10 Dec 2013 Bulletin: Issue 34 - Habitability Resource

The end user is the most important element when designing and his/her anthropometry is the key factor during the design process.

Designing the interior spaces of any vessel is a challenging task. There are important considerations to keep in mind regarding the adequate use of the space. The end user is the most important element when designing and his/ her anthropometry is the key factor during the design process.

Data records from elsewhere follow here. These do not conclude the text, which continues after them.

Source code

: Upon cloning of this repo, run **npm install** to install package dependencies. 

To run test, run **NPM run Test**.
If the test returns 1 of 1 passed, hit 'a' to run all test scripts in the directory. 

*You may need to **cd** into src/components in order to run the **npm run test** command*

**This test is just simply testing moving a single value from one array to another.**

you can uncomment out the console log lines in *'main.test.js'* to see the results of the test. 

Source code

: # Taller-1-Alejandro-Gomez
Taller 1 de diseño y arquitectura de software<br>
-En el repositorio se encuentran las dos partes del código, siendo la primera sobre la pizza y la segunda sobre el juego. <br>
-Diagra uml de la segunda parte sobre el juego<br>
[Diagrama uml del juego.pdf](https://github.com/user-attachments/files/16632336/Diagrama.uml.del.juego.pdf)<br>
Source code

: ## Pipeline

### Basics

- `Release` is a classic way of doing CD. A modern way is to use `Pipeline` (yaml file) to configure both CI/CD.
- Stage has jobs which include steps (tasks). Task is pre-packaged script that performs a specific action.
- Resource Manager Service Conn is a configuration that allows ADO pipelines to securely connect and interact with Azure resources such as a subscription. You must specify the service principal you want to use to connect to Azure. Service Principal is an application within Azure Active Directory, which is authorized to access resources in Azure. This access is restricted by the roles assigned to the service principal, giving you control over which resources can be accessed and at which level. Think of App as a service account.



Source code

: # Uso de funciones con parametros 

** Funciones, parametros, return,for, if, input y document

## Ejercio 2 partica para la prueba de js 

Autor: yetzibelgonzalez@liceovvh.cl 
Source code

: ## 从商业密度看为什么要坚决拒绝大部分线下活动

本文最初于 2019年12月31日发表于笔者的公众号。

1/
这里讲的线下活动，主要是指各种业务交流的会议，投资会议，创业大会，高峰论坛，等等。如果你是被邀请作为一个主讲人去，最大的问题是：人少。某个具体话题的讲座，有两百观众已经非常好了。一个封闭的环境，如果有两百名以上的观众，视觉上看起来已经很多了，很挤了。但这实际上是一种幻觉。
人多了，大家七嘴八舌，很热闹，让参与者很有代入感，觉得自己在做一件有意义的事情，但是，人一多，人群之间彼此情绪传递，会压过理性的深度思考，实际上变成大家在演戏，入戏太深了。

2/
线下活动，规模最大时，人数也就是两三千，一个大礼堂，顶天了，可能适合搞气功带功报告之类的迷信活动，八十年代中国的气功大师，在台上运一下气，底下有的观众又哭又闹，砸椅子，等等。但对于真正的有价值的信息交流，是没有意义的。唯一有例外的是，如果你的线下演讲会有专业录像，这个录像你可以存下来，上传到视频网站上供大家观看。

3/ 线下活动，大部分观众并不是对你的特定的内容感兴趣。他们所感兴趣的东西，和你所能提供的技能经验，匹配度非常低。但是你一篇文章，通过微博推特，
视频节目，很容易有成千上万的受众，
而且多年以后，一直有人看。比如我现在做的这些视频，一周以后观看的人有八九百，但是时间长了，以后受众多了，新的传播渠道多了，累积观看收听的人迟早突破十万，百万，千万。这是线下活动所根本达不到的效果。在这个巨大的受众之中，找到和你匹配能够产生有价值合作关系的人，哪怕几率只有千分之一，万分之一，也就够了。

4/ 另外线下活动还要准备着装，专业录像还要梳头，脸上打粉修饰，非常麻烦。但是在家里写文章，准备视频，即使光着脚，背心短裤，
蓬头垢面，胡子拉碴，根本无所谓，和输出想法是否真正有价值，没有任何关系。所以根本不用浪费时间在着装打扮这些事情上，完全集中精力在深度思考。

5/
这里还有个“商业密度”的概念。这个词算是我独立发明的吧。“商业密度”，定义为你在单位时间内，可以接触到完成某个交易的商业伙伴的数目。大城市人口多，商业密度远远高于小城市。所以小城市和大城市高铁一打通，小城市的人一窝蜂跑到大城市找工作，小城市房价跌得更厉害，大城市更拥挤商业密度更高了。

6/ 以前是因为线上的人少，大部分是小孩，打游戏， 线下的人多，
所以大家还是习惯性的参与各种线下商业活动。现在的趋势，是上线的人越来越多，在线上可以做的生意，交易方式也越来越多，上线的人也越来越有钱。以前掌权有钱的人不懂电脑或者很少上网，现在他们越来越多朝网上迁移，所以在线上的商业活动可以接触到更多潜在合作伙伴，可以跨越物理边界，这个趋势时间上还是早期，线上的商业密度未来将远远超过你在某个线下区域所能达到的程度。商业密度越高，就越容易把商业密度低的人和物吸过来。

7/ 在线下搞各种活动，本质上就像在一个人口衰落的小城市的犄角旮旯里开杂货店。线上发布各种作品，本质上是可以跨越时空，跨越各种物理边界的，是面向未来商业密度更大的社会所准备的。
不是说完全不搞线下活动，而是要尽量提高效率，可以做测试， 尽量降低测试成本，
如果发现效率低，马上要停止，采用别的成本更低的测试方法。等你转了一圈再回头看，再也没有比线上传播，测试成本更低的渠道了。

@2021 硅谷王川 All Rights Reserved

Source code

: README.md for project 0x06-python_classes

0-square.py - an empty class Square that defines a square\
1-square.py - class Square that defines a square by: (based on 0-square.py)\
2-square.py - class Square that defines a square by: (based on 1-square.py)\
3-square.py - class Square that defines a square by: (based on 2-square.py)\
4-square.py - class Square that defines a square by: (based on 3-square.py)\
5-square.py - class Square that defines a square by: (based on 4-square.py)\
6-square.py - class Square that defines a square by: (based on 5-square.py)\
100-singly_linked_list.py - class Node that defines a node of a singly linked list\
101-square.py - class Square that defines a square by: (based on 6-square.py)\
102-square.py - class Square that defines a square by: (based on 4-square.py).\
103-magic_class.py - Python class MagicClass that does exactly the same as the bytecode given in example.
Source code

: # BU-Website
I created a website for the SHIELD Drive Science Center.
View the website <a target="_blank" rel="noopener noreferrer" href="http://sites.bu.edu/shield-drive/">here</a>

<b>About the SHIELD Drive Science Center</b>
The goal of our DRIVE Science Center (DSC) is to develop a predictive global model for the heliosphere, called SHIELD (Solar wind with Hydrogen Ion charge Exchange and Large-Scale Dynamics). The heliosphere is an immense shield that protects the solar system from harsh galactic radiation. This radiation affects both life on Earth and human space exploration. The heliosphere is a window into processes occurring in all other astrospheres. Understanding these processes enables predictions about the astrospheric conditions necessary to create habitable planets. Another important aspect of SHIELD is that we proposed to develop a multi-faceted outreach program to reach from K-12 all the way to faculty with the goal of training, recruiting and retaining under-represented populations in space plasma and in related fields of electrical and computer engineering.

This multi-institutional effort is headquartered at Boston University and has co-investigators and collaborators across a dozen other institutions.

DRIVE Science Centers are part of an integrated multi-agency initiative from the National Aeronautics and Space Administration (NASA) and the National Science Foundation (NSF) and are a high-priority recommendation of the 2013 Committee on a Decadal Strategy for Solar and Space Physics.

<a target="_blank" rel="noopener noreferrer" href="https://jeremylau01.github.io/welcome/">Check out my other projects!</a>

In 2009, COTECMAR (The Science and Technology Corporation for the Development of the Naval, Maritime and Riverine Industry in Colombia) initiated a research program in Human Centered Ship Design to improve ship design practices, specifically operability, maintainability, and habitability in new vessels. This program was initiated taking into consideration the need to include ergonomics and human factors engineering (HFE) considerations to affect in a positive way the performance of the crew.
Since the purpose was to optimize habitability, ergonomic risk was defined as the measure of merit for minimization. The ergonomic risk takes into account the analysis of: 1) physical environment, 2) physical workload, and 3) mental workload. Improvements in all these areas will help to reduce crew fatigue and increase overall safety, as well as quality of life. The program included the application of the latest norms pertaining to human factors engineering and ergonomics on board ships, including those by ABS, ASTM, IMO, ISO, and RINA, where the criteria for accepting or rejecting a condition were found.
This research program also included a final phase of HFE and ergonomic improvements for the interior spaces of the Riverine Patrol & Supply Vessel (RPSV). This vessel was chosen to be the case study because it has been completely designed and built by COTECMAR. The RPSV, in its 3rd generation, represents a product of several years of innovation since 1998 that now includes human element design considerations.
Among several standards for habitability the ABS guide 2001, was selected as criteria for the analysis of the physical environment. Noise, lighting and indoor climate were assessed following the procedure for data acquisition and analysis. After collecting all the measurements on board in different sailing conditions, a thorough analysis was made to determine the most critical problems and the specific areas of ergonomic intervention.
In the case of physical workload the team worked with the ABS Guidance for the application of ergonomics to marine Systems 2003, ISO 11228 Ergonomics and ISO 11226 Evaluation of Static Working Postures; at this point only the activities directly related to the vessel’s operation, especially those with repeated postures or those that cause some level of discomfort, were assessed. These postures were then evaluated using the REBA (Rapid Entire Body Assessment) method. After applying this method it was easy to determine the real levels of risk and the type of intervention needed to improve the conditions on board. Crossing all the gathered information, it was concluded that the most important spaces for HFE interventions were the Bridge and the Tactical Information Center (TIC) due to high crew workloads (physical and cognitive).
Improvements to the Bridge design focused on the redesign of the main console. The goal was to assure an easy reach access of the vessel controls and appropriate placement of displays within the crew member’s primary field of view. Another important element was the helmsman’s console seat design, to include height and fore and aft, and adjusting mechanisms to accommodate the anthropometric differences of different users, for example, women as they are now serving aboard these and other vessels of the Colombian Navy.
The TIC was improved by modifying the arrangement of communications equipment to improve posture, and the arrangement of the furniture to improve the flow of the crew and therefore the evacuation.
Good Habitability always comes from a good design process that acknowledges the importance of the human being in the safe and effective operation of the vessel.